BRENDAN SMIALOWSKI  AFP

BRENDAN SMIALOWSKI AFP

I'm going to straighten it out and straighten it out fast, " the president said in Orlando in remarks to the International Association of Chiefs of Police at their annual convention.

"No, I don't. No", Trump told reporters on Monday after he was asked if he has any plans to fire Rosenstein.

Should Rosenstein quit or be fired, his departure would be nearly certain to raise controversy, as he is the top Justice Department official overseeing special counsel Robert Mueller's probe into whether the Trump campaign colluded with Russian Federation to sway the 2016 election.

During his speech, the president said the duo "had a good talk" on the plane.

"Rudy Giuliani, when he was mayor of New York City, had a very strong program of stop and frisk, and it went from an unacceptably risky city to one of the safest city in the country and I think the safest big city in the country, so it works", the president said.

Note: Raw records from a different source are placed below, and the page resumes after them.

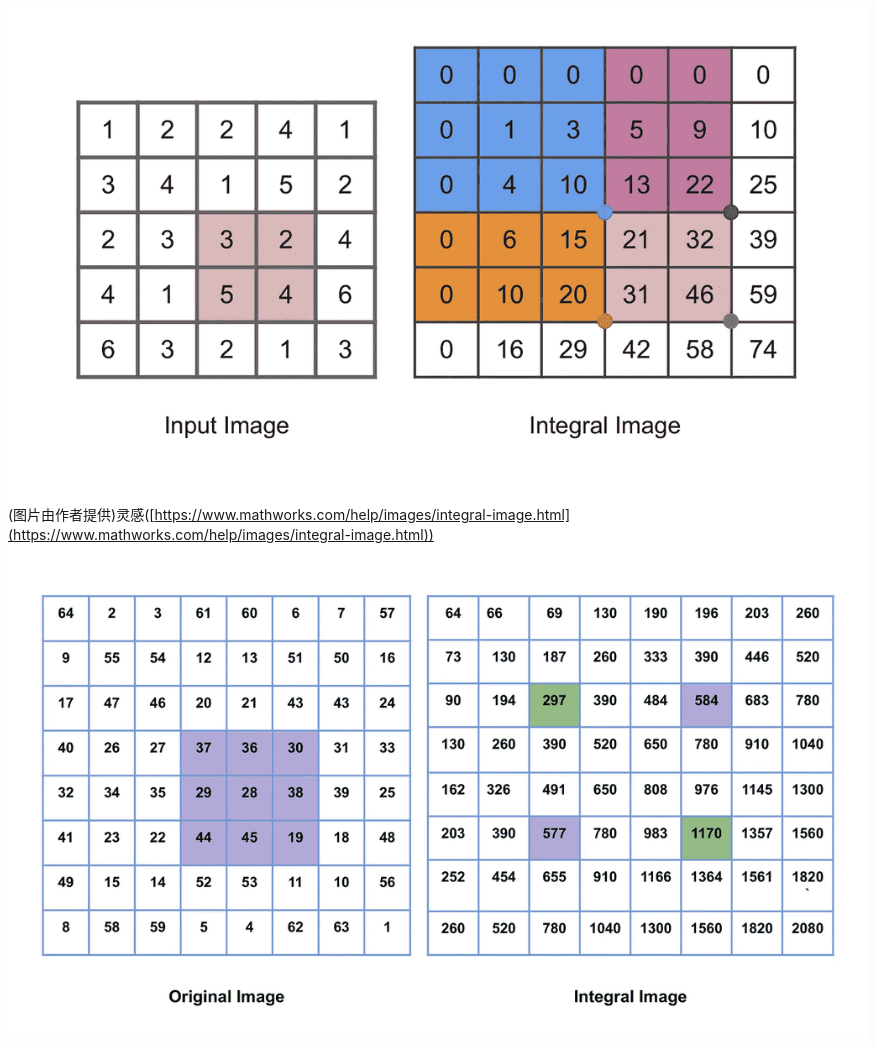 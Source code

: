 ![](img/7baa6615964d99dd034aa43d22546bf7.png)

(图片由作者提供)灵感([https://www.mathworks.com/help/images/integral-image.html](https://www.mathworks.com/help/images/integral-image.html))

![](img/3a4ddf02e56d7c27e3d8749b99352ea9.png)
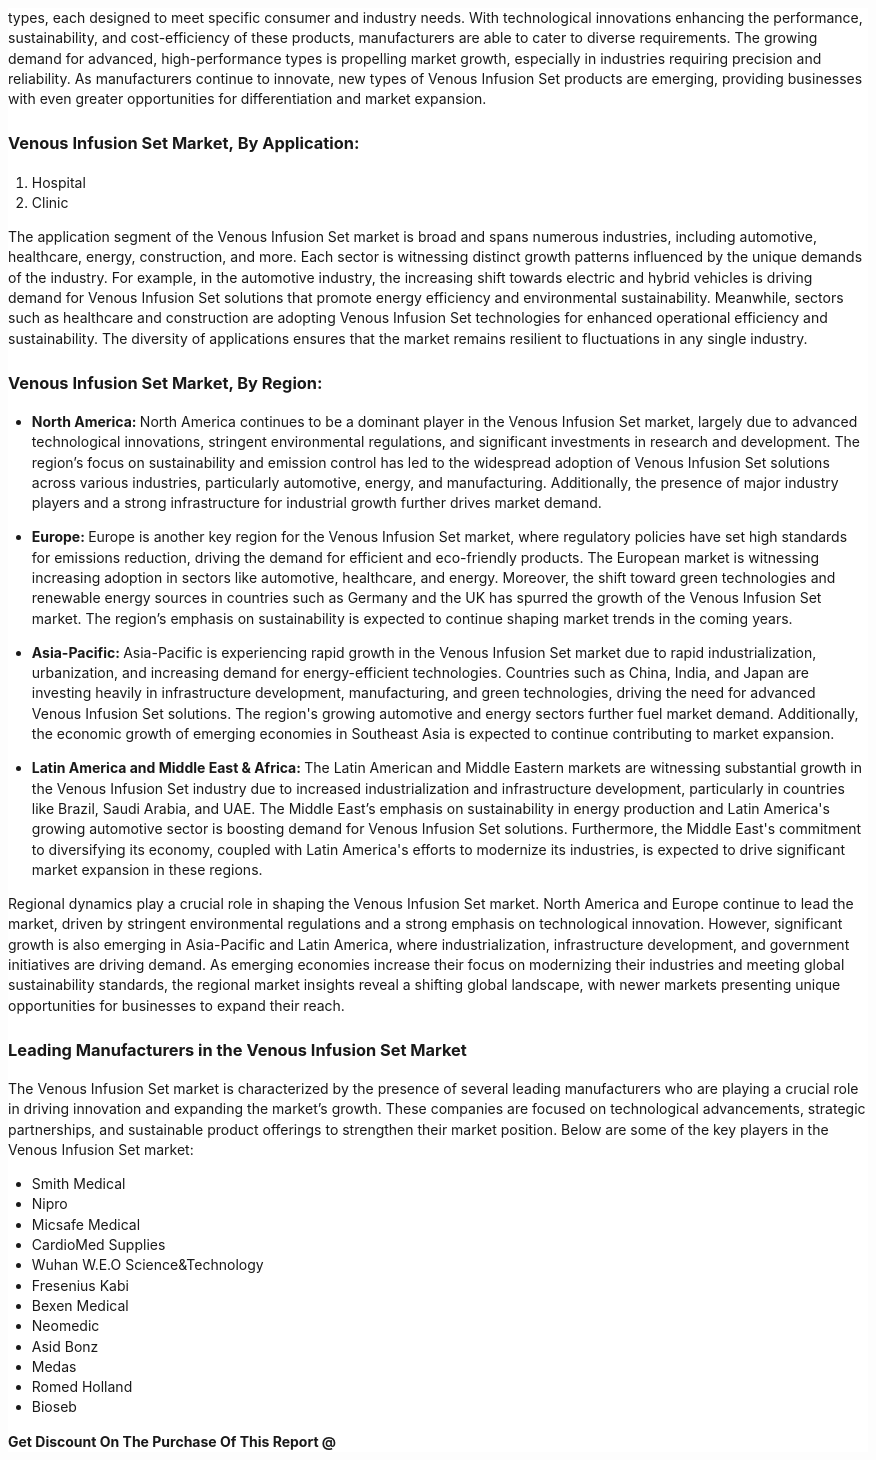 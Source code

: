 types, each designed to meet specific consumer and industry needs. With technological innovations enhancing the performance, sustainability, and cost-efficiency of these products, manufacturers are able to cater to diverse requirements. The growing demand for advanced, high-performance types is propelling market growth, especially in industries requiring precision and reliability. As manufacturers continue to innovate, new types of Venous Infusion Set products are emerging, providing businesses with even greater opportunities for differentiation and market expansion.</p><h3>Venous Infusion Set Market,&nbsp;By Application:</h3><ol><li>Hospital<li> Clinic</li></ol><p>The application segment of the Venous Infusion Set market is broad and spans numerous industries, including automotive, healthcare, energy, construction, and more. Each sector is witnessing distinct growth patterns influenced by the unique demands of the industry. For example, in the automotive industry, the increasing shift towards electric and hybrid vehicles is driving demand for Venous Infusion Set solutions that promote energy efficiency and environmental sustainability. Meanwhile, sectors such as healthcare and construction are adopting Venous Infusion Set technologies for enhanced operational efficiency and sustainability. The diversity of applications ensures that the market remains resilient to fluctuations in any single industry.</p><h3>Venous Infusion Set Market, By Region:</h3><ul><li><p><strong>North America:&nbsp;</strong>North America continues to be a dominant player in the Venous Infusion Set market, largely due to advanced technological innovations, stringent environmental regulations, and significant investments in research and development. The region&rsquo;s focus on sustainability and emission control has led to the widespread adoption of Venous Infusion Set solutions across various industries, particularly automotive, energy, and manufacturing. Additionally, the presence of major industry players and a strong infrastructure for industrial growth further drives market demand.</p></li><li><p><strong><strong>Europe:&nbsp;</strong></strong>Europe is another key region for the Venous Infusion Set market, where regulatory policies have set high standards for emissions reduction, driving the demand for efficient and eco-friendly products. The European market is witnessing increasing adoption in sectors like automotive, healthcare, and energy. Moreover, the shift toward green technologies and renewable energy sources in countries such as Germany and the UK has spurred the growth of the Venous Infusion Set market. The region&rsquo;s emphasis on sustainability is expected to continue shaping market trends in the coming years.</p></li><li><p><strong><strong>Asia-Pacific:&nbsp;</strong></strong>Asia-Pacific is experiencing rapid growth in the Venous Infusion Set market due to rapid industrialization, urbanization, and increasing demand for energy-efficient technologies. Countries such as China, India, and Japan are investing heavily in infrastructure development, manufacturing, and green technologies, driving the need for advanced Venous Infusion Set solutions. The region's growing automotive and energy sectors further fuel market demand. Additionally, the economic growth of emerging economies in Southeast Asia is expected to continue contributing to market expansion.</p></li><li><p><strong><strong>Latin America and Middle East &amp; Africa:&nbsp;</strong></strong>The Latin American and Middle Eastern markets are witnessing substantial growth in the Venous Infusion Set industry due to increased industrialization and infrastructure development, particularly in countries like Brazil, Saudi Arabia, and UAE. The Middle East&rsquo;s emphasis on sustainability in energy production and Latin America's growing automotive sector is boosting demand for Venous Infusion Set solutions. Furthermore, the Middle East's commitment to diversifying its economy, coupled with Latin America's efforts to modernize its industries, is expected to drive significant market expansion in these regions.</p></li></ul><p>Regional dynamics play a crucial role in shaping the Venous Infusion Set market. North America and Europe continue to lead the market, driven by stringent environmental regulations and a strong emphasis on technological innovation. However, significant growth is also emerging in Asia-Pacific and Latin America, where industrialization, infrastructure development, and government initiatives are driving demand. As emerging economies increase their focus on modernizing their industries and meeting global sustainability standards, the regional market insights reveal a shifting global landscape, with newer markets presenting unique opportunities for businesses to expand their reach.</p><h3><strong>Leading Manufacturers in the Venous Infusion Set Market</strong></h3><p>The Venous Infusion Set market is characterized by the presence of several leading manufacturers who are playing a crucial role in driving innovation and expanding the market&rsquo;s growth. These companies are focused on technological advancements, strategic partnerships, and sustainable product offerings to strengthen their market position. Below are some of the key players in the Venous Infusion Set market:</p></div><div class="article-main__content" data-test-id="publishing-text-block"><ul><li><span class="">Smith Medical<li> Nipro<li> Micsafe Medical<li> CardioMed Supplies<li> Wuhan W.E.O Science&Technology<li> Fresenius Kabi<li> Bexen Medical<li> Neomedic<li> Asid Bonz<li> Medas<li> Romed Holland<li> Bioseb</span></li></ul></div><div class="article-main__content" data-test-id="publishing-text-block"><p><span class="font-[700]"><strong>Get Discount On The Purchase Of This Report @</strong>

President Donald Trump touted his commitment to law enforcement in Orlando today, urging Chicago to adopt controversial "stop-and-frisk" policies and calling the critics and accusers of newly appointed U.S. Supreme Court Justice Brett Kavanaugh "evil people".

"No I don´t, no", Trump responded to a question from journalists at the White House about whether he plans to sack Rod Rosenstein.

"That'll be very nice", Trump said.

A planned meeting between Rosenstein and Trump was canceled and no new date was set. But when he showed up at the White House last Monday to meet with Kelly, he left the meeting unscathed. He survived again on Monday.

But even as Trump has made a decision to leave Rosenstein in place - for now - the matter of what Rosenstein said and proposed doing likely will remain a political issues heading into the homestretch of the midterms - and beyond.

Last March, retired federal Magistrate Arlander Keys, overseeing the agreement, said in a report that the Chicago Police Department has "come a long way" to alleviate the concerns of civil rights activists about officers stopping minorities for questioning.

Other Trump allies in the House are even saying the matter could warrant Congress doing what the president opted against this week. "I can tell you that if he does not, there are a number of us that are standing by really with impeachment documents that say we cannot have this kind of activity continue at DOJ".